BEGIN

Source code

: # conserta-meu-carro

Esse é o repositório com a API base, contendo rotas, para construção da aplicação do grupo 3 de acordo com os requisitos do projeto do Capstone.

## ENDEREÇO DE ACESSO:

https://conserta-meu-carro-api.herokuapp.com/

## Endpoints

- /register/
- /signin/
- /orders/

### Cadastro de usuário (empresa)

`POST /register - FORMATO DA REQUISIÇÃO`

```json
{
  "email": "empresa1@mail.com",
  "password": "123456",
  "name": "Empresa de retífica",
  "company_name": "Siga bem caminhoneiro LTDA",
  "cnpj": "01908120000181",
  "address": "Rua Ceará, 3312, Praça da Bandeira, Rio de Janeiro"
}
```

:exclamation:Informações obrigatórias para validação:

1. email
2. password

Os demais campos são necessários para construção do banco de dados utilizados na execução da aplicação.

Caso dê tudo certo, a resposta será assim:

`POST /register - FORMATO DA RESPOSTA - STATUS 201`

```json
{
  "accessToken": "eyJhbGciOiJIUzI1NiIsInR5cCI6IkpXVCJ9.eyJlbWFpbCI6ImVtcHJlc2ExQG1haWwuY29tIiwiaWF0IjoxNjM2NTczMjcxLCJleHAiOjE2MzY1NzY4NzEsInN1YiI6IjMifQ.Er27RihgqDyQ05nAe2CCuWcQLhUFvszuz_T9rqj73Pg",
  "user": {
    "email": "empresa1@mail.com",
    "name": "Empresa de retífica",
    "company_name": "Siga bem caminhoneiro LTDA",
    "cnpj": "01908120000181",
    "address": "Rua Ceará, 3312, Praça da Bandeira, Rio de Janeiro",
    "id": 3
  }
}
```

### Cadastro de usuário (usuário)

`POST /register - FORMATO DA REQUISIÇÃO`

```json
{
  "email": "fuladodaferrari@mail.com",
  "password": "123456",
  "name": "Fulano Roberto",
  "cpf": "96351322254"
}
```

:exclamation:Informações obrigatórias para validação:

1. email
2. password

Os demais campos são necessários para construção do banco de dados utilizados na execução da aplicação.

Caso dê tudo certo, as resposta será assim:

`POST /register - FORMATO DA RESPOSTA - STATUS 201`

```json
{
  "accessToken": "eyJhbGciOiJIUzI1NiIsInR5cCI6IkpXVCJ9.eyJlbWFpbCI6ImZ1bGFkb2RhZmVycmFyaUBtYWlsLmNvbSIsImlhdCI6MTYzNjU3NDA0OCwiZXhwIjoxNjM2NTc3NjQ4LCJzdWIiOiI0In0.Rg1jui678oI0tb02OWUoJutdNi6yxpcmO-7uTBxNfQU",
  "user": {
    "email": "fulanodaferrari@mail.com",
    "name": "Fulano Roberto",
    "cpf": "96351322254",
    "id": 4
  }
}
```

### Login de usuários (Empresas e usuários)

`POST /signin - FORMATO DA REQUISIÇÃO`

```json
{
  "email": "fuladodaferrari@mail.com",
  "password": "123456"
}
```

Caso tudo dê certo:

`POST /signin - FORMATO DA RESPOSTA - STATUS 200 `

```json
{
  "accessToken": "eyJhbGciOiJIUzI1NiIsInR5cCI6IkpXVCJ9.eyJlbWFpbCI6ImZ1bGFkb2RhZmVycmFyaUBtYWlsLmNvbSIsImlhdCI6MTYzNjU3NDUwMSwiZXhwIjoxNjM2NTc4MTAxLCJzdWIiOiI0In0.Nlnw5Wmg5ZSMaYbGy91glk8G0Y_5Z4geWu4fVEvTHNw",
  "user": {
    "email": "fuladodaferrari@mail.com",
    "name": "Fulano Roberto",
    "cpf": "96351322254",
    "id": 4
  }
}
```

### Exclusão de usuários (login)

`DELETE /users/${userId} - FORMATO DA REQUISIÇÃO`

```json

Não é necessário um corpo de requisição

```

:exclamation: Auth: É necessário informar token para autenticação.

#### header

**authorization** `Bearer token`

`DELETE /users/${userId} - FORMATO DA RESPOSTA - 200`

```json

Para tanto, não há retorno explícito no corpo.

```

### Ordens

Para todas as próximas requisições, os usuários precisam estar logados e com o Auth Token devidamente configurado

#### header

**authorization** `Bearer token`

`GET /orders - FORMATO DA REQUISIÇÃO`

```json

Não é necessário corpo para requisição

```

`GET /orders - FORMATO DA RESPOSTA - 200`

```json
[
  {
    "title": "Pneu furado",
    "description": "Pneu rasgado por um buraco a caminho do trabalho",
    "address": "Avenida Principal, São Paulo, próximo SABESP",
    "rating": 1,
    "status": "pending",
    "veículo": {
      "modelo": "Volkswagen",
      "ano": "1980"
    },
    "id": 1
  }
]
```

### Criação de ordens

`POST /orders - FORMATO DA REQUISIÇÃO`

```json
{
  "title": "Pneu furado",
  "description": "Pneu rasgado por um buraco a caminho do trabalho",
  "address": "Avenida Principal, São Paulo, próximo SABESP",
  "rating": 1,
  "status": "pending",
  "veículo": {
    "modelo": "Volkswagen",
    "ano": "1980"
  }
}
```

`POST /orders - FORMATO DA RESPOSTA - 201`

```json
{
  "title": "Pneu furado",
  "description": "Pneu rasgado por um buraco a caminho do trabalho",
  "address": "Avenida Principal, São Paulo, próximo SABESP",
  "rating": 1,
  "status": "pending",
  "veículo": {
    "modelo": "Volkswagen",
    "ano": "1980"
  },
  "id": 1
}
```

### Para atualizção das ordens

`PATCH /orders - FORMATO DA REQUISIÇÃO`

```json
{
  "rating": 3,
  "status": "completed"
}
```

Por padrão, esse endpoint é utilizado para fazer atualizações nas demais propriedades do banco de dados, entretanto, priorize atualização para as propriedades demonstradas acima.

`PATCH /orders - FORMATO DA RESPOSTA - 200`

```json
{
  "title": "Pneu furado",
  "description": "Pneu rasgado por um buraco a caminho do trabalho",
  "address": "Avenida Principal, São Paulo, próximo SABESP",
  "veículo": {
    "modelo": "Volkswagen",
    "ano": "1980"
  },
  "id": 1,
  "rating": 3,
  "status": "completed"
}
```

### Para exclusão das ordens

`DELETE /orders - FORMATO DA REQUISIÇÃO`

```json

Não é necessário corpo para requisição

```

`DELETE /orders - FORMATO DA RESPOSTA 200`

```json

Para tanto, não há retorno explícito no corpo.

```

END

Work required:
Search the data for the string "Cadastro" and copy out every line where it is found.

Result:
### Cadastro de usuário (empresa)
### Cadastro de usuário (usuário)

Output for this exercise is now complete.